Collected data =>
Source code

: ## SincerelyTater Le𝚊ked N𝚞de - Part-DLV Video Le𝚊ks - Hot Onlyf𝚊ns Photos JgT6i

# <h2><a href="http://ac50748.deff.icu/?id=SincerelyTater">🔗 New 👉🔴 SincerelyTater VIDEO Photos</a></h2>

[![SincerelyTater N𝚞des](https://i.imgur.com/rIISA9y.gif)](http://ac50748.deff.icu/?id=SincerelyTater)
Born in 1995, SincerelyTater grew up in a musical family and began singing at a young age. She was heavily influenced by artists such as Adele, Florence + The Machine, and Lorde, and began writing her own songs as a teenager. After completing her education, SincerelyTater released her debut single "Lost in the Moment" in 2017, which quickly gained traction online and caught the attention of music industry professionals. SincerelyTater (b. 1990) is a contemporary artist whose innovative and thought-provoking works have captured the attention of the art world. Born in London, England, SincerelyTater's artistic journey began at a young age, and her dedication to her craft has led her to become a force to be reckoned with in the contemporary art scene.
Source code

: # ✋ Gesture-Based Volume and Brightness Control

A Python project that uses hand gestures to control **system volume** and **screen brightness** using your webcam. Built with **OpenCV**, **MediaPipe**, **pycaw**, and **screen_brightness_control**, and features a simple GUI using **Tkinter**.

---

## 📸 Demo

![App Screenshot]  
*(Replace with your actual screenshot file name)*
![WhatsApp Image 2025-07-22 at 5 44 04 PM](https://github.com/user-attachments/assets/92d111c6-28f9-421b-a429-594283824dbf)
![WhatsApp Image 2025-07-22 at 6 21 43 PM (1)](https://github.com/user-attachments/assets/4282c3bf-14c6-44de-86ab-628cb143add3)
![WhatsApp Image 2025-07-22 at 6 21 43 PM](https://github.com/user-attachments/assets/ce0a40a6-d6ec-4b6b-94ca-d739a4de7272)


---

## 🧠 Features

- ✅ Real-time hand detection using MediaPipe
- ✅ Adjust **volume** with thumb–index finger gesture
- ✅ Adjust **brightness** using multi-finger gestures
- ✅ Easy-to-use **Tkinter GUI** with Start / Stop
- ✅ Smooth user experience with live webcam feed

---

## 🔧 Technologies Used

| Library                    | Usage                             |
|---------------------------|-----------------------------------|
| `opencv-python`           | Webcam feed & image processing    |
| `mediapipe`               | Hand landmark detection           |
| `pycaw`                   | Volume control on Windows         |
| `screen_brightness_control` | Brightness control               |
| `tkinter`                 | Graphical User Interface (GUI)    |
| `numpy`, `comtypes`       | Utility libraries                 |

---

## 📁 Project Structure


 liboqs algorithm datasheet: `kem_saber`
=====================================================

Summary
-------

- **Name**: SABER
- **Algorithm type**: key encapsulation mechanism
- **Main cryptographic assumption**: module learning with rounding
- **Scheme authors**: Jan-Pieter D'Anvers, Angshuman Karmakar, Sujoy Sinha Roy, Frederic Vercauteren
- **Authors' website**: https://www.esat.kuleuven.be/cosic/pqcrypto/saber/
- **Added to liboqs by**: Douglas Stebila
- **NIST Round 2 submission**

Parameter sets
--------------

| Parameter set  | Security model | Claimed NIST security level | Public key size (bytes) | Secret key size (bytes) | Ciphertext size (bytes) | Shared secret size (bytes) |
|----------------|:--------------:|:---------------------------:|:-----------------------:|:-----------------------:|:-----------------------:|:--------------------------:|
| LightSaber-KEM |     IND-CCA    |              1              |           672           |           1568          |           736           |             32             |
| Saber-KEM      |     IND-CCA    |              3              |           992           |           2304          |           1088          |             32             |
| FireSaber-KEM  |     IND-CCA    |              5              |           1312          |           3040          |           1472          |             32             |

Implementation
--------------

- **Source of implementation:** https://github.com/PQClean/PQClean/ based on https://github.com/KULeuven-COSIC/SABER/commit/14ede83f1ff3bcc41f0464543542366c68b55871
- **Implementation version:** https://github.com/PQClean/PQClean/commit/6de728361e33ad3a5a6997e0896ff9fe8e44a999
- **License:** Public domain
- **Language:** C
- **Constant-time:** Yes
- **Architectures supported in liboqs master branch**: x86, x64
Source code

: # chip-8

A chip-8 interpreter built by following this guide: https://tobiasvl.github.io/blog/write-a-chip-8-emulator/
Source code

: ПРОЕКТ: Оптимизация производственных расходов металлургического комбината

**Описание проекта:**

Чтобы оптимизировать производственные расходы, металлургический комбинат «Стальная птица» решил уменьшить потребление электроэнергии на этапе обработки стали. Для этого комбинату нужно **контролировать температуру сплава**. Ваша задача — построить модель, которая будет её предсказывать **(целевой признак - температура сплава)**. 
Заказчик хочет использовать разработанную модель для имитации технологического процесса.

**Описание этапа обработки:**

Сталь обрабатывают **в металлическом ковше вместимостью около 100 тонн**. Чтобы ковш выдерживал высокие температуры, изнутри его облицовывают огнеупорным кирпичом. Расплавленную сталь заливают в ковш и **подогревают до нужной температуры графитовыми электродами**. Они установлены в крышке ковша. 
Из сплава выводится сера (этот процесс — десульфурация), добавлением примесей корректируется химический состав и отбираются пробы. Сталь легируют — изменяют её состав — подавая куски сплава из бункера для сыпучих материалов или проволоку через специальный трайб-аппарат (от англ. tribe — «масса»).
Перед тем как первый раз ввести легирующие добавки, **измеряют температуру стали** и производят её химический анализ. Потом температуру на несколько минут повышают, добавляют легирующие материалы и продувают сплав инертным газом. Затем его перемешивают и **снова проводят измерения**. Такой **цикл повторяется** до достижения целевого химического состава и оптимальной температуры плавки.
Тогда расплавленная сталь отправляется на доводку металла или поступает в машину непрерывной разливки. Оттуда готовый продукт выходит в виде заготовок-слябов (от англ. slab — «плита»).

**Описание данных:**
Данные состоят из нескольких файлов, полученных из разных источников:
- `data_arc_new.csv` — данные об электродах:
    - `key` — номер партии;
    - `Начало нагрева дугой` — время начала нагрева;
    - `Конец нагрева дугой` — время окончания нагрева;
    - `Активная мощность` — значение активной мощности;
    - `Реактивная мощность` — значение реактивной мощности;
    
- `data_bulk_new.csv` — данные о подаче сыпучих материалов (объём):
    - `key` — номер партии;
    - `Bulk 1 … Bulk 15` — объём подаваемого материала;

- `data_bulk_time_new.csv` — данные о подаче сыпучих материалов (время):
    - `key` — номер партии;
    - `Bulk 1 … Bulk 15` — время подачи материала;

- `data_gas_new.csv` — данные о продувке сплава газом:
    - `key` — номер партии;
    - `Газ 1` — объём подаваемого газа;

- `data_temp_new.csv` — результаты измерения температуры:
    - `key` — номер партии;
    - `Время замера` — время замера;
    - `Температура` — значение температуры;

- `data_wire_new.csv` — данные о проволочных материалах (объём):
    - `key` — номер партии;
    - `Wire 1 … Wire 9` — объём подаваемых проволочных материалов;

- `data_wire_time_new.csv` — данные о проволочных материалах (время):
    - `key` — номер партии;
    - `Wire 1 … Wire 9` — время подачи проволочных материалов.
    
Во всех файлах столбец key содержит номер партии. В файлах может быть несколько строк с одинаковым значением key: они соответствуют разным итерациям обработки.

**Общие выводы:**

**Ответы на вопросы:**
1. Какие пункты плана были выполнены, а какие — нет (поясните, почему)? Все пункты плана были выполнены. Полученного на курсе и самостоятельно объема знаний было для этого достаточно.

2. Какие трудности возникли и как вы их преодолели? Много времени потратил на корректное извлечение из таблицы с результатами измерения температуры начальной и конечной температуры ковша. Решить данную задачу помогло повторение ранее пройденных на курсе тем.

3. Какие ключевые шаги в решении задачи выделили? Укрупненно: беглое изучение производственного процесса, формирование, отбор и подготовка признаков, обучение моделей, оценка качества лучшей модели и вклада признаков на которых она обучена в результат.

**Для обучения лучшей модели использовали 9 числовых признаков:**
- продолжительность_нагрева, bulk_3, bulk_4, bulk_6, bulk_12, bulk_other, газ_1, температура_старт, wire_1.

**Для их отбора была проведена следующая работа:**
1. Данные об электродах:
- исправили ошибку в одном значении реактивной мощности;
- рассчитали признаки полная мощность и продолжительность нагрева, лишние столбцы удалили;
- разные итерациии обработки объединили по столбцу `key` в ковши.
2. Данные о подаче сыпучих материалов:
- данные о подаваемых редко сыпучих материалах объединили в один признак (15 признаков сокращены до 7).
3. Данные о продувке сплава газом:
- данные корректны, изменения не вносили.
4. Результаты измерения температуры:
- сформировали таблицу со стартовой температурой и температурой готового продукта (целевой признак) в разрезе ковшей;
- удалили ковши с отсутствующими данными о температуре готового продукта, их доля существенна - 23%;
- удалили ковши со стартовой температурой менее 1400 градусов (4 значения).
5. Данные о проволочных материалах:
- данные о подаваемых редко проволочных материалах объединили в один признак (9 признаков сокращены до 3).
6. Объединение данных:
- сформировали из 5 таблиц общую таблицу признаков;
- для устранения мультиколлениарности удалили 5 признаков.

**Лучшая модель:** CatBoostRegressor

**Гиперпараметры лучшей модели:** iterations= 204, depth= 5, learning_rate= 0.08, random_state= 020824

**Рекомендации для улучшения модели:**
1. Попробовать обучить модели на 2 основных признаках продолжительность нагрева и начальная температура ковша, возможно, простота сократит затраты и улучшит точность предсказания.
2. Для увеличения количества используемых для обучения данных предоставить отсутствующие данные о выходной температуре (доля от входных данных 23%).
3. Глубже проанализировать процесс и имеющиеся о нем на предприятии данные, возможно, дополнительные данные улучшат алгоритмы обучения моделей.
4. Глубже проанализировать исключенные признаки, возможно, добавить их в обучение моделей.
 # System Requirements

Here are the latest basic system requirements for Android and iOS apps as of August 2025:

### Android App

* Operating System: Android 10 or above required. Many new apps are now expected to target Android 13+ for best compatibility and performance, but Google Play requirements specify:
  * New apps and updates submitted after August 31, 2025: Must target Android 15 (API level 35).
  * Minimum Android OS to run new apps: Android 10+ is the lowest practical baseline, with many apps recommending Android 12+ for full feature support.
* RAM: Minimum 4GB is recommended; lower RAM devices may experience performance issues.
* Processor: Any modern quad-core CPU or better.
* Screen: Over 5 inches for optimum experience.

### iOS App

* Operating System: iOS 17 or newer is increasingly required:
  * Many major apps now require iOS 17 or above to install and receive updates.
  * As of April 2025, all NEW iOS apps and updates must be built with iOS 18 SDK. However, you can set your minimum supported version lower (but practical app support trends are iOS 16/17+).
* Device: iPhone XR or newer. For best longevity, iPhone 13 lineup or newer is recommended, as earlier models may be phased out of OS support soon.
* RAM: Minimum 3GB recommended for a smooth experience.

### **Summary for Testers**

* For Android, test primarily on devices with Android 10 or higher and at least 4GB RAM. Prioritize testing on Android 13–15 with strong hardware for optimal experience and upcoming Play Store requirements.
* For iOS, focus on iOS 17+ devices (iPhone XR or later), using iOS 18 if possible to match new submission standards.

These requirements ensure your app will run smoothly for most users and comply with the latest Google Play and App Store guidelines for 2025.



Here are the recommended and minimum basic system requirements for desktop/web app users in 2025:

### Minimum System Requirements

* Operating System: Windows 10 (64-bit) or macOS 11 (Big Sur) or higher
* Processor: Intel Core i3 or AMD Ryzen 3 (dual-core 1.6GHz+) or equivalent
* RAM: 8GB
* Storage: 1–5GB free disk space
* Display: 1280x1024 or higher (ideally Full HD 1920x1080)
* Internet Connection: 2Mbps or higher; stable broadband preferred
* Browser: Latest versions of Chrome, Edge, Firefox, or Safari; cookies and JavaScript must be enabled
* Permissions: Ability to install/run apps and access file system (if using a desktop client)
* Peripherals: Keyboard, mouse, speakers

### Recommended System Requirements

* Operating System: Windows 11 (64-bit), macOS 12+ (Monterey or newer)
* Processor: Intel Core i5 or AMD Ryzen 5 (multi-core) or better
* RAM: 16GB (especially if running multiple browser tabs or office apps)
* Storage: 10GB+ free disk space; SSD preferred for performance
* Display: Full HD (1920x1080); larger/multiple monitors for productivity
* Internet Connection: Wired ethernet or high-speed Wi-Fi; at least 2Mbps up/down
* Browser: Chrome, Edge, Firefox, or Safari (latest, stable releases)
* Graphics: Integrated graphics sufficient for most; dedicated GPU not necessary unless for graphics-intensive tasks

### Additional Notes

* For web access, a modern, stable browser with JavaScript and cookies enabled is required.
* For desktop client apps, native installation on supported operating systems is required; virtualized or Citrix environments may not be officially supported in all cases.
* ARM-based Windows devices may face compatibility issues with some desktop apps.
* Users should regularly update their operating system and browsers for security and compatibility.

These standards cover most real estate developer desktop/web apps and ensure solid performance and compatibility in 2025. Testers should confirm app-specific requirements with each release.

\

Problem to work on => From the first line of the data above to the line holding "[![SincerelyTa", reproduce each line exactly; emit no other lines.

Your solution =>
Source code

: ## SincerelyTater Le𝚊ked N𝚞de - Part-DLV Video Le𝚊ks - Hot Onlyf𝚊ns Photos JgT6i

# <h2><a href="http://ac50748.deff.icu/?id=SincerelyTater">🔗 New 👉🔴 SincerelyTater VIDEO Photos</a></h2>

[![SincerelyTater N𝚞des](https://i.imgur.com/rIISA9y.gif)](http://ac50748.deff.icu/?id=SincerelyTater)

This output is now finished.